Investment & Education Bonds
Investment and education bonds may help you meet the twists and turns of life and your long-term investment goals in a number of ways:
- tax-effective benefits for wealth creation and the generational transfer of that wealth
- goal-specific and flexible investment solutions for different life stages
- an investment solution with greater choice and control on ‘what’, ‘how much’ and ‘when’ to invest
- complete flexibility to access your investment at any time
- asset protection
What is an investment bond?
An investment bond is a long term investment with features similar to a managed fund combined with an insurance policy.
Your money is pooled with money from other investors and a portion of the pooled funds is then invested in the investment options each investor chooses.
Most investment bonds offer investment options such as cash, fixed interest, shares, property, infrastructure or a range of diversified investment options, with risk levels ranging from low risk to high risk.

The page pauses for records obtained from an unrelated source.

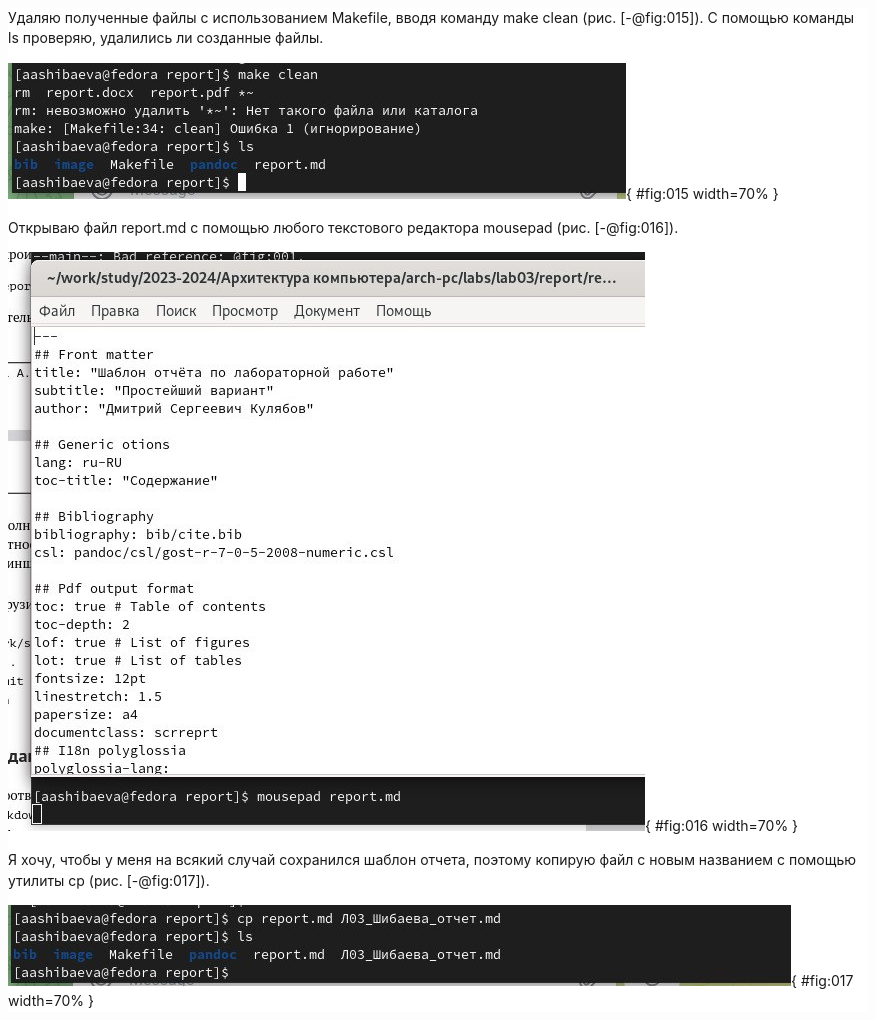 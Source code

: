 Удаляю полученные файлы с использованием Makefile, вводя команду make clean (рис. [-@fig:015]). С помощью команды ls проверяю, удалились ли созданные файлы.

![Удаление файлов](image/15.jpg){ #fig:015 width=70% }

Открываю файл report.md с помощью любого текстового редактора mousepad (рис. [-@fig:016]).

![Открытие файла rm](image/16.jpg){ #fig:016 width=70% }

Я хочу, чтобы у меня на всякий случай сохранился шаблон отчета, поэтому копирую файл с новым названием с помощью утилиты cp (рис. [-@fig:017]).

![Копирование файла с новым именем](image/17.jpg){ #fig:017 width=70% }
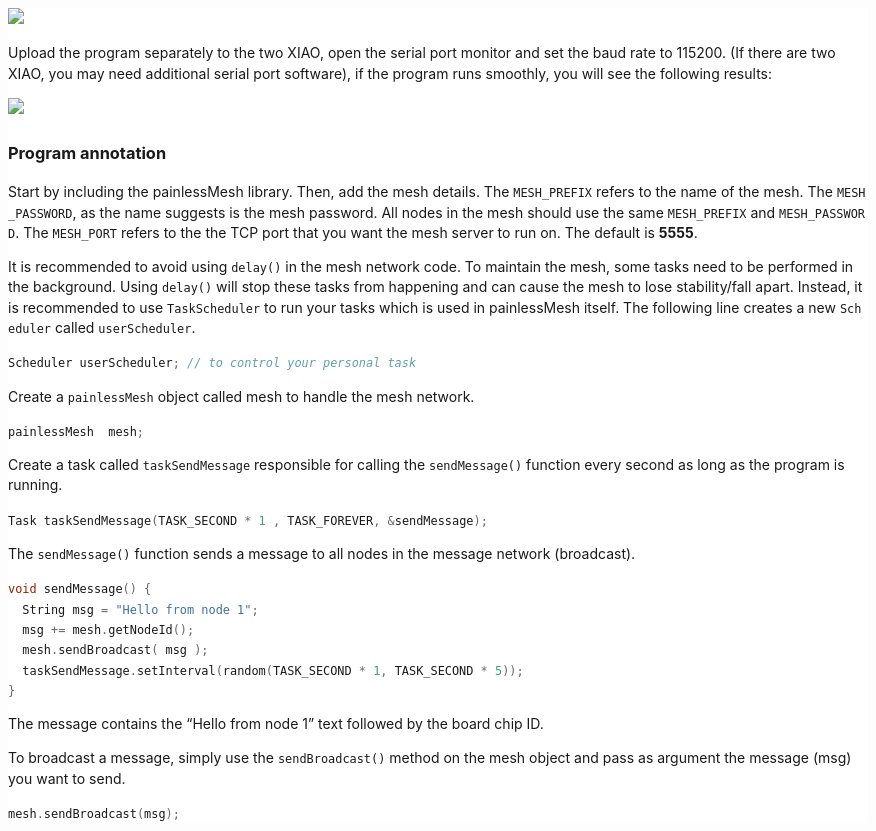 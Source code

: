 <div style={{textAlign:'center'}}><img src="https://files.seeedstudio.com/wiki/SeeedStudio-XIAO-ESP32S3/img/47.png" style={{width:700, height:'auto'}}/></div>

Upload the program separately to the two XIAO, open the serial port monitor and set the baud rate to 115200. (If there are two XIAO, you may need additional serial port software), if the program runs smoothly, you will see the following results:

<div style={{textAlign:'center'}}><img src="https://files.seeedstudio.com/wiki/SeeedStudio-XIAO-ESP32S3/img/48.png" style={{width:800, height:'auto'}}/></div>

### Program annotation

Start by including the painlessMesh library. Then, add the mesh details. The `MESH_PREFIX` refers to the name of the mesh. The `MESH_PASSWORD`, as the name suggests is the mesh password. All nodes in the mesh should use the same `MESH_PREFIX` and `MESH_PASSWORD`. The `MESH_PORT` refers to the the TCP port that you want the mesh server to run on. The default is **5555**.

It is recommended to avoid using `delay()` in the mesh network code. To maintain the mesh, some tasks need to be performed in the background. Using `delay()` will stop these tasks from happening and can cause the mesh to lose stability/fall apart. Instead, it is recommended to use `TaskScheduler` to run your tasks which is used in painlessMesh itself. The following line creates a new `Scheduler` called `userScheduler`.

```cpp
Scheduler userScheduler; // to control your personal task
```

Create a `painlessMesh` object called mesh to handle the mesh network.

```cpp
painlessMesh  mesh;
```

Create a task called `taskSendMessage` responsible for calling the `sendMessage()` function every second as long as the program is running.

```cpp
Task taskSendMessage(TASK_SECOND * 1 , TASK_FOREVER, &sendMessage);
```

The `sendMessage()` function sends a message to all nodes in the message network (broadcast).

```cpp
void sendMessage() {
  String msg = "Hello from node 1";
  msg += mesh.getNodeId();
  mesh.sendBroadcast( msg );
  taskSendMessage.setInterval(random(TASK_SECOND * 1, TASK_SECOND * 5));
}
```

The message contains the “Hello from node 1” text followed by the board chip ID.

To broadcast a message, simply use the `sendBroadcast()` method on the mesh object and pass as argument the message (msg) you want to send.

```cpp
mesh.sendBroadcast(msg);
```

The value of the investment bond will rise or fall with the performance of the underlying investments.
You have access to your investment at any time, including before 10 years. If you make a withdrawal before 10 years, you will receive a compensating tax offset (currently 30%) which you can use to offset any personal tax payable in the financial year that the withdrawal was made.
What is an education bond?
An Education Bond is a dedicated, tax effective investment for education, but can also be used for other purposes. It can be for yourself but most people use an Education Bond to invest in the future of their children or grandchildren.
Offering all the features of an Investment Bond, an Education Bond also has special Education Tax Benefits, Estate Planning features and the discretion to appoint multiple Beneficiaries. Some of the unique characteristics of an education bond include:
Tax free contributions – money paid into the Education Bond doesn’t attract any tax and can be accessed at any time.
30% Education Benefit – The bond provider pays tax on the bond’s ongoing investment earnings at a tax rate of up to 30 percent on your behalf. When you make a withdrawal to fund education, you’ll enjoy a refund of the tax paid, which gives you an extra $30 for every $70 dollars withdrawn.
Access Capital tax free – Any withdrawals sourced from your Bond’s Capital Component will be tax free. Your Capital Component comprises your Contributions made from money you have already personally paid tax on or are capital sums.
Estate Planning
When an investment bond is set up, you’ll need to nominate a policy owner, a life or lives to be insured and beneficiaries. The policy owner may be the same as the life insured.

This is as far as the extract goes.